Killing the messenger

Bangladesh government’s decision to shut down a leading human rights organisation involves considerable self-harm.

Killing the messenger
Adilur Rahman Khan, the secretary of the human rights organisation Odhikar, back in 2013 when he was arrested under the Information &. Communication Technology Act, 2006, a case that remains ongoing. The government has now cancelled the organisation's registration. Photo: Alamy

It is entirely in character for the current Bangladeshi government, responsible for hundreds of extrajudicial killings and enforced disappearances, to try and close down the leading organisation within the country which has documented and brought these very incidents to light.

As has been widely reported, on June 5th 2022, the government’s NGO Affairs Bureau, which is directly supervised by the prime minister’s office, wrote to Odhikar informing the group that the bureau had cancelled its registration.

Odhikar is not the only Bangladeshi human rights organisation to document killings and enforced disappearances in the country. But they are by far the best.

The reputed rights group Ain-o-Salish Kendra also documents and investigates human rights violations — but this work is just one of the many human rights activities it undertakes. For Odhikar, documentation has been a key programme.

As a result, the group’s work is head and shoulders above other Bangladeshi organisations, and is relied on by many journalists and international human rights organisations who, through their own inquiries, have corroborated and found its information to be reliable.

It does not, as the government claims, produce “falsified and fabricated information and concocted stories of human rights abuses”.

It may well be the case, as the government repeatedly asserts, that over 16 years ago, when the opposition Bangladesh Nationalist Party (BNP) was in power, Odhikar’s secretary, Adilur Rahman Khan was for a period of time a member of the attorney general’s office. Yes, it is true that ideally one would not want people with a past or current partisan political background to be involved in human rights organisations. However, what is important is that Odhikar, as an organisation, continued to document accurately the human rights violations of the BNP government at that time.

And this is one key reason that the current Awami League government wants to close it down. In the context of Bangladesh’s human rights situation, Odhikar is a truth-teller. And that is something the government cannot stomach. This is why there has been a sustained attack on the organisation, going back to 2013 when the police arrested Khan for publication of a human rights report which the government disputed.

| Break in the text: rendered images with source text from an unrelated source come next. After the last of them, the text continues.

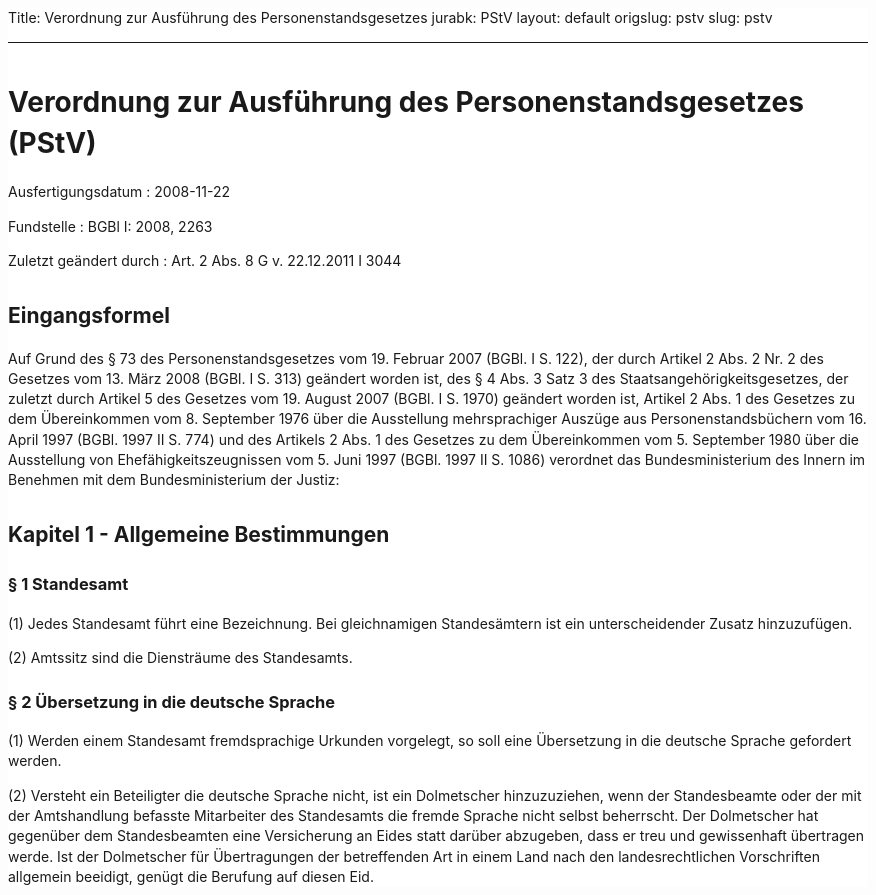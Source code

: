 Title: Verordnung zur Ausführung des Personenstandsgesetzes
jurabk: PStV
layout: default
origslug: pstv
slug: pstv

---

# Verordnung zur Ausführung des Personenstandsgesetzes (PStV)

Ausfertigungsdatum
:   2008-11-22

Fundstelle
:   BGBl I: 2008, 2263

Zuletzt geändert durch
:   Art. 2 Abs. 8 G v. 22.12.2011 I 3044


## Eingangsformel

Auf Grund des § 73 des Personenstandsgesetzes vom 19. Februar 2007
(BGBl. I S. 122), der durch Artikel 2 Abs. 2 Nr. 2 des Gesetzes vom
13\. März 2008 (BGBl. I S. 313) geändert worden ist, des § 4 Abs. 3
Satz 3 des Staatsangehörigkeitsgesetzes, der zuletzt durch Artikel 5
des Gesetzes vom 19. August 2007 (BGBl. I S. 1970) geändert worden
ist, Artikel 2 Abs. 1 des Gesetzes zu dem Übereinkommen vom 8.
September 1976 über die Ausstellung mehrsprachiger Auszüge aus
Personenstandsbüchern vom 16. April 1997 (BGBl. 1997 II S. 774) und
des Artikels 2 Abs. 1 des Gesetzes zu dem Übereinkommen vom 5.
September 1980 über die Ausstellung von Ehefähigkeitszeugnissen vom 5.
Juni 1997 (BGBl. 1997 II S. 1086) verordnet das Bundesministerium des
Innern im Benehmen mit dem Bundesministerium der Justiz:


## Kapitel 1 - Allgemeine Bestimmungen


### § 1 Standesamt

(1) Jedes Standesamt führt eine Bezeichnung. Bei gleichnamigen
Standesämtern ist ein unterscheidender Zusatz hinzuzufügen.

(2) Amtssitz sind die Diensträume des Standesamts.


### § 2 Übersetzung in die deutsche Sprache

(1) Werden einem Standesamt fremdsprachige Urkunden vorgelegt, so soll
eine Übersetzung in die deutsche Sprache gefordert werden.

(2) Versteht ein Beteiligter die deutsche Sprache nicht, ist ein
Dolmetscher hinzuzuziehen, wenn der Standesbeamte oder der mit der
Amtshandlung befasste Mitarbeiter des Standesamts die fremde Sprache
nicht selbst beherrscht. Der Dolmetscher hat gegenüber dem
Standesbeamten eine Versicherung an Eides statt darüber abzugeben,
dass er treu und gewissenhaft übertragen werde. Ist der Dolmetscher
für Übertragungen der betreffenden Art in einem Land nach den
landesrechtlichen Vorschriften allgemein beeidigt, genügt die Berufung
auf diesen Eid.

There is also the issue of retribution.

The government wants to punish Odhikar for the role it believes the organisation played in the imposition of US government sanctions against Bangladesh’s notorious special police unit accused of summary killings, the Rapid Action Battalion (RAB), and a number of its former and current officers, one of whom is the current head of the Bangladesh Police.

While one should not overplay the significance of the US sanctions, it is nevertheless clear that they have struck hard at the government. The government’s ability to control the narrative — achieved through censorship of the media, repression of the opposition and removal of independent institutions —  has been struck a serious blow. It has lost its sense of immunity. And the government would like to punish those responsible.

There was a long chain of people and organisations involved in the process before the US government decided to impose sanctions. Notably, it started off with the Bangladeshi politicians and the senior law enforcement officers who allow extrajudicial killings and disappearances to take place, and the law enforcement and officers who carry out their orders. Without them, there would be no sanctions!

But the chain also involves the journalists who report them, local human rights organisations who investigate and document them, international groups who undertake their own inquiries into them and diplomats who verify them.

And within that chain, Odhikar no doubt played its role — and the government cannot forgive them.

It is notable, that at the same time the government is very happy not only to forgive those who actually carry out the killings and disappearances, but to promote and reward them.

Look no further than the promotion of the current Inspector General of Police (IGP) Benazir Ahmed from his position as head of the RAB, when under him hundreds of these incidents took place After the sanctions, he still remains in post, not criticised by anyone within the government. And then there are the two senior police officials who, a little over a month after they were individually sanctioned for their previous role in RAB, were rewarded with police medals for “their bravery and service to the country in 2021".

Forgive the criminals. Punish the messenger.

Perhaps one should not over-psychoanalyse a country’s government, but the decision to seek to close down Odhikar seems one that involves a significant level of self-harm.

Sure, this decision may well hit Odhikar,  though perhaps in the end far less than the government imagines. Its reputation will continue to grow. The decision is more likely to hurt the government far more. Look at the overwhelming critical responses from the international community —  from the United Nations to the US government. The government’s future beyond the end of next year depends a lot on being able to persuade these very people that the 2023 elections, whatever kind of vote ends up taking place, will be “free and fair”.

Closing down a human rights organisation, which the UN and the US government know well to be a credible source of information, is a clear indication that free and fair elections are very far from the government’s mind right now.